Background/aim: Chronic rejection is an important cause of graft loss following liver transplantation. A number of risk factors for chronic rejection have been identified previously, albeit inconsistently. These include cytomegalovirus infection detected by a number of different techniques, including immunohistochemical staining and in situ hybridisation of liver grafts. However, tissue-based techniques for the detection of CMV have not been applied to grafts lost to conditions other than chronic rejection. The purpose of this study was to investigate the relationship between the presence of cytomegalovirus infection detected by in situ hybridisation and immunohistochemistry with respect to graft outcome, the presence of cytomegalovirus infection detected by other techniques and in addition, the type of infected cell.
Methods: The 29 patients studied included 15 patients who lost their primary liver graft to chronic rejection in 8 cases, to hepatic artery thrombosis in 4 cases and to causes other than chronic rejection or hepatic artery thrombosis in 3 further cases. In each case, sections containing septal or large ducts and vessels were selected (usually blocks) since these may be more representative. Needle biopsies from 14 further patients who ultimately achieved satisfactory graft function served as control tissue. Of these, ten had evidence of cytomegalovirus infection at the time of study by serum/urine PCR, DEAFF testing or seroconversion, while 4 patients had no evidence of cytomegalovirus infection according to these techniques.

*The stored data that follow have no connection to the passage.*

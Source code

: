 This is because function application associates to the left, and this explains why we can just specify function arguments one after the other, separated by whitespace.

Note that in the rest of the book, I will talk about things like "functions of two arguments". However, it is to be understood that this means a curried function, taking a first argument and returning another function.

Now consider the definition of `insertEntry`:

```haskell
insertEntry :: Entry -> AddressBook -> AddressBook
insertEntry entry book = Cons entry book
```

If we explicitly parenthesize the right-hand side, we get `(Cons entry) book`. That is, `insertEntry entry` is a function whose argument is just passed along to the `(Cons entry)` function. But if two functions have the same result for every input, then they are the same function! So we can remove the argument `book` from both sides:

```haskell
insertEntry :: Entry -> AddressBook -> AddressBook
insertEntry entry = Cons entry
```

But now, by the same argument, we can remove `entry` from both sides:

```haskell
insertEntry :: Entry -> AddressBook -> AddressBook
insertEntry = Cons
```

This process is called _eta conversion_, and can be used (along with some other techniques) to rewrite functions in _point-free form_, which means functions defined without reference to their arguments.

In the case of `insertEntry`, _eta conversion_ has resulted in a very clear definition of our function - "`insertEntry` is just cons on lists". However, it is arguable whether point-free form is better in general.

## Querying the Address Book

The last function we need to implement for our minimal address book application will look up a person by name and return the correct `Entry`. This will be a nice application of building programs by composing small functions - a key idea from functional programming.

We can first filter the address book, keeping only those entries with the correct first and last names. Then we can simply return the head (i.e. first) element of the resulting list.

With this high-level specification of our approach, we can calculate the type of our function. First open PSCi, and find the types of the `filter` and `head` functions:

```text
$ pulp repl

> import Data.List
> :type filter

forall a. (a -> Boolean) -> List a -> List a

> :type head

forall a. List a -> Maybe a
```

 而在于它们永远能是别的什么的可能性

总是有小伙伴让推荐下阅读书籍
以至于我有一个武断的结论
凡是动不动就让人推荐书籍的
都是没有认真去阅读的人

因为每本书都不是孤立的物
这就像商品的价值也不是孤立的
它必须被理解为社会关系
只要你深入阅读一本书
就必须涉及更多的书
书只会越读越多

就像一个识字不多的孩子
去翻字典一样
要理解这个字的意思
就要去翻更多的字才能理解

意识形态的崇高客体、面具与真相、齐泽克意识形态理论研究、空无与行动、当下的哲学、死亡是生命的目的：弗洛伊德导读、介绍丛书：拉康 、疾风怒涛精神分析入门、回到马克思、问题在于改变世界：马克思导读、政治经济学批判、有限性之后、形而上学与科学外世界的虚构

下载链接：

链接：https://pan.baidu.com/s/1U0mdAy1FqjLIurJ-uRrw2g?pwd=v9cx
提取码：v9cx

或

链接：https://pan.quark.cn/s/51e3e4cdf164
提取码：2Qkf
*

Results: Cytomegalovirus infection was detected in the liver of 12 of the 29 patients. These included 8/15 grafts lost, which comprised 3/8 with chronic rejection, 2/3 with hepatic artery thrombosis and 3/4 with grafts lost to other causes, as well as 4/14 who retained grafts. CMV was detected most commonly in association with symptomatic infection and notably was detected only by in situ hybridisation in two cases. Predominant cell types that contained cytomegalovirus were hepatocytes and mononuclear cells. However, bile duct epithelial cells, hepatic artery endothelial cells and portal venous endothelial cells also contained cytomegalovirus in some cases.
Conclusions: These data support previous studies that cytomegalovirus infection is detectable in patients with chronic rejection and are consistent with the theory that CMV is involved in chronic rejection. However, cytomegalovirus infection was detected in explanted grafts lost to conditions other than chronic rejection, and the association may not be causal but a consequence of graft injury.